DEADLINE: When did you know you wanted to make something formally irregular in terms of the color, aspect ratio, camera angles, etc.?

DOMINIK: It was something in my mind from the beginning. I wanted to traffic in the collective memory of Marilyn Monroe. If you google search her you’ll find images from all over the movie. The idea was to traffic in that. It’s a movie about the unconscious and how we don’t see reality but project our own fears and desires outwardly.

Blonde

DEADLINE: At one point in post-production, Netflix brought on Manchester By the Sea editor Jennifer Lame to work on the film. Was that difficult for you?
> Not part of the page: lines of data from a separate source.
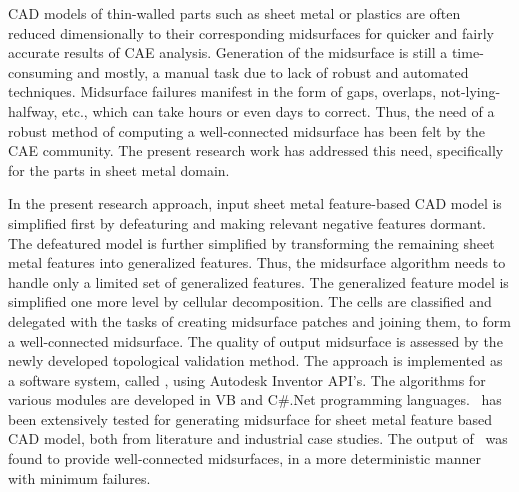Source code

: 

CAD models of thin-walled parts such as sheet metal or plastics are often reduced dimensionally to their corresponding midsurfaces for quicker and fairly accurate results of CAE analysis. Generation of the midsurface is still a time-consuming and mostly, a manual task due to lack of robust and automated techniques.  Midsurface failures manifest in the form of gaps, overlaps, not-lying-halfway, etc., which can take hours or even days to correct. Thus, the need of a robust method of computing a well-connected midsurface has been felt by the CAE community. The present research work has addressed this need, specifically for the parts in sheet metal domain.

In the present research approach, input sheet metal feature-based CAD model is simplified first by defeaturing and making relevant negative features dormant. The defeatured model is further simplified by transforming the remaining sheet metal features into generalized features. Thus, the midsurface algorithm needs to handle only a limited set of generalized features. The generalized feature model is simplified one more level by cellular decomposition. The cells are classified and delegated with the tasks of creating midsurface patches and joining them, to form a well-connected midsurface. The quality of output midsurface is assessed by the newly developed topological validation method. The approach is implemented as a software system, called \mysystemname, using Autodesk Inventor API's. The algorithms for various modules are developed in VB and C\#.Net programming languages. \mysystemname~has been extensively tested for generating midsurface for sheet metal feature based CAD model, both from literature and industrial case studies. The output of \mysystemname~was found to provide well-connected midsurfaces, in a more deterministic manner with minimum failures.


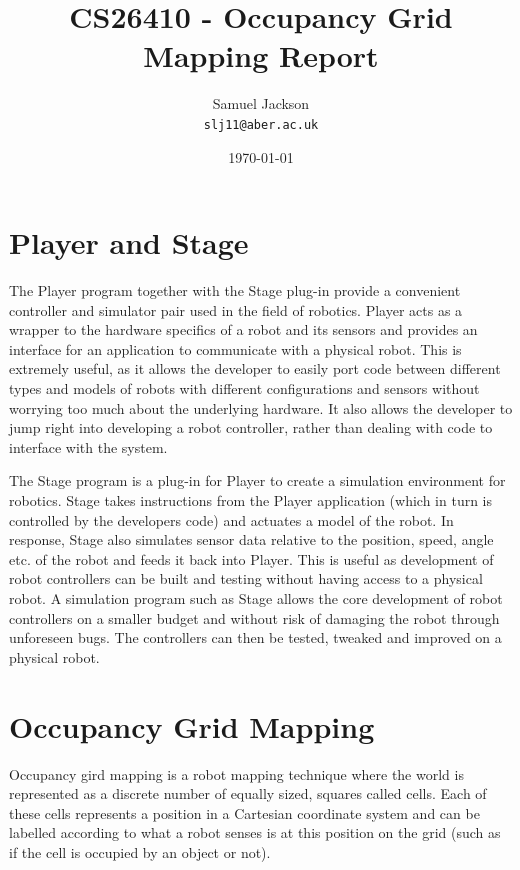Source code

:\documentclass{article}
\begin{document}
\title{CS26410 - Occupancy Grid Mapping Report}
\author{Samuel Jackson \\ \texttt{slj11@aber.ac.uk}}
\date{\today}
\maketitle


\section{Player and Stage}
\cite{player-stage}
The Player program together with the Stage plug-in provide a convenient controller and simulator pair used in the field of robotics. Player acts as a wrapper to the hardware specifics of a robot and its sensors and provides an interface for an application to communicate with a physical robot. This is extremely useful, as it allows the developer to easily port code between different types and models of robots with different configurations and sensors without worrying too much about the underlying hardware. It also allows the developer to jump right into developing a robot controller, rather than dealing with code to interface with the system.

The Stage program is a plug-in for Player to create a simulation environment for robotics. Stage takes instructions from the Player application (which in turn is controlled by the developers code) and actuates a model of the robot. In response, Stage also simulates sensor data relative to the position, speed, angle etc. of the robot and feeds it back into Player. This is useful as development of robot controllers can be built and testing without having access to a physical robot. A simulation program such as Stage allows the core development of robot controllers on a smaller budget and without risk of damaging the robot through unforeseen bugs. The controllers can then be tested, tweaked and improved on a physical robot.

\section{Occupancy Grid Mapping}
Occupancy gird mapping is a robot mapping technique where the world is represented as a discrete number of equally sized, squares called cells. Each of these cells represents a position in a Cartesian coordinate system and can be labelled according to what a robot senses is at this position on the grid (such as if the cell is occupied by an object or not).
\end{document}
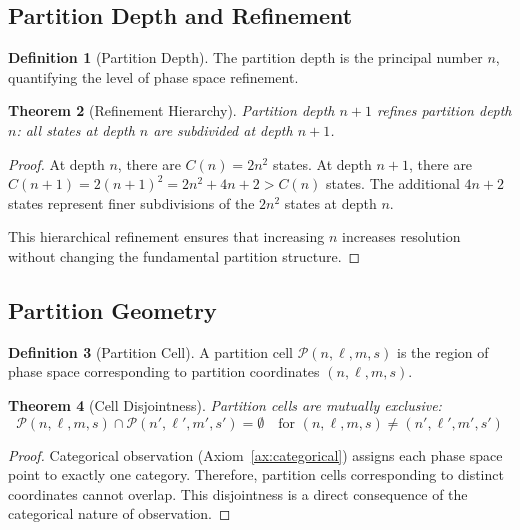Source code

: \documentclass[11pt,twocolumn,a4paper]{article}
\newtheorem{theorem}{Theorem}[section]
\theoremstyle{definition}
\newtheorem{definition}[theorem]{Definition}
\theoremstyle{remark}
\begin{document}
\subsection{Partition Depth and Refinement}

\begin{definition}[Partition Depth]
\label{def:partition_depth}
The partition depth is the principal number $n$, quantifying the level of phase space refinement.
\end{definition}

\begin{theorem}[Refinement Hierarchy]
\label{thm:refinement_hierarchy}
Partition depth $n+1$ refines partition depth $n$: all states at depth $n$ are subdivided at depth $n+1$.
\end{theorem}

\begin{proof}
At depth $n$, there are $C(n) = 2n^2$ states. At depth $n+1$, there are $C(n+1) = 2(n+1)^2 = 2n^2 + 4n + 2 > C(n)$ states. The additional $4n+2$ states represent finer subdivisions of the $2n^2$ states at depth $n$.

This hierarchical refinement ensures that increasing $n$ increases resolution without changing the fundamental partition structure.
\end{proof}

\subsection{Partition Geometry}

\begin{definition}[Partition Cell]
\label{def:partition_cell}
A partition cell $\mathcal{P}(n,\ell,m,s)$ is the region of phase space corresponding to partition coordinates $(n,\ell,m,s)$.
\end{definition}

\begin{theorem}[Cell Disjointness]
\label{thm:cell_disjoint}
Partition cells are mutually exclusive:
\begin{equation}
\mathcal{P}(n,\ell,m,s) \cap \mathcal{P}(n',\ell',m',s') = \emptyset \quad \text{for } (n,\ell,m,s) \neq (n',\ell',m',s')
\label{eq:cell_disjoint}
\end{equation}
\end{theorem}

\begin{proof}
Categorical observation (Axiom~\ref{ax:categorical}) assigns each phase space point to exactly one category. Therefore, partition cells corresponding to distinct coordinates cannot overlap. This disjointness is a direct consequence of the categorical nature of observation.
\end{proof}
\end{document}
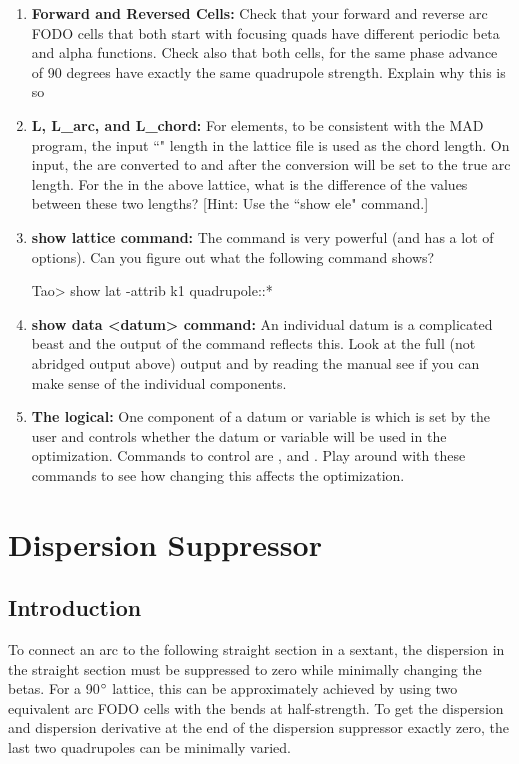 \documentclass{hitec}     %
\begin{document}
{\begin{enumerate}[leftmargin=*]
%
\item {\bf Forward and Reversed Cells:} Check that your forward and reverse arc FODO cells that both start with focusing quads have different periodic beta and alpha functions. Check also that both cells, for the same phase advance of 90 degrees have exactly the same quadrupole strength. Explain why this is so
%
\item {\bf L, L_arc, and L_chord:} For  elements, to be consistent with the MAD program, 
the input ``" length in the lattice file is used as the chord length. On input, the  
are converted to  and after the conversion  will be set to
the true arc length. For the  in the above lattice, what is the
difference of the values between these two lengths? 
[Hint: Use the ``show ele" command.]
%
\item {\bf show lattice command:} The  command is very powerful (and has a lot of options). 
Can you figure out what the following command shows?
\begin{code}
Tao> show lat -attrib k1 quadrupole::*
\end{code}
%
\item {\bf show data <datum> command:} An individual datum is a complicated beast and the output of the  command reflects this. Look at the full (not abridged output above) output and by reading the
\tao manual see if you can make sense of the individual components.
%
\item {\bf The  logical:} One component of a datum or variable is  which is set by
the user and controls whether the datum or variable will be used in the optimization. Commands to control 
are ,  and . Play around with these commands to see how changing this affects
the optimization.
\end{enumerate}

\newpage

\section{Dispersion Suppressor}
\label{s:dispersion}

\subsection{Introduction}
To connect an arc to the following straight section in a sextant, the dispersion 
in the straight section must be suppressed to zero while minimally changing the betas. 
For a 90$\degree$ lattice, this can be approximately achieved by using two equivalent arc FODO cells with the bends at half-strength.
To get the dispersion and dispersion derivative at the end of the dispersion suppressor exactly
zero, the last two quadrupoles can be minimally varied.

}
\end{document}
DOMINIK: No, again, that was a bit of clickbait, people trying to drum up drama. It’s not unusual on movies and on my movies to have someone come in with a fresh set of eyes to help streamline. Jennifer was brought on to see if she could curb the excesses of the movie but she had no intention of doing that. She loved the film, but she could see a way to tighten up the first three reels. She came in and improved the film. She worked on it for a couple of weeks by herself then I went back to it. I was wary of her at first but I could see that the things she did made the movie better. I decided I could work with her and we ended up getting on like a house on fire. That was something Netflix wanted and they also wanted to get a female perspective on the film because it was me and Adam [Robinson] cutting the movie.

DEADLINE: Did you ever think the movie might not see the light of day?

DOMINIK: There were many times in the 14 years leading up to its making, for sure. But not once we were underway on the film. Not for a second.

DEADLINE: When the trailer came out there was some discussion about Ana’s accent. Did you speak to Ana about that?

DOMINIK: I didn’t think anyone who saw the movie would give a sh*t about that. Personally, I don’t hear much of an accent. Those that want to hear it, will hear it. If you want to be offended by it, you can be. That’s fine by us.

DEADLINE: So you think Ana took it on the chin?

DOMINIK: Ana was fine. She knows how good she is in the movie. … Did it bother you?

DEADLINE: I barely thought about it during the movie. It’s not very noticeable and I even thought it was an interesting point of difference tied in to the idea of a character who spent their whole life feeling like an outsider. … When it came to the film’s release, there was some talk you wanted it to debut at Cannes but it went to Venice…

DOMINIK: [Laughs] Yeah, you know, it came out alright. The advantage of Venice is that it’s close to the fall season. Cannes is the premier film festival but it comes at the beginning of the summer so there are positives and negatives to both. Ultimately, as a streamer we weren’t allowed to go to Cannes.

DEADLINE: What’s next for you?

DOMINIK: It depends how this goes. That’ll probably determine whether I scale up or down or whether I have to quit and join a rock and roll band. There’s a movie I’d like to make, but it’s always about raising the money.

DEADLINE: What would that movie be about?

DOMINIK: I’ve love to make a film about the Afghan war.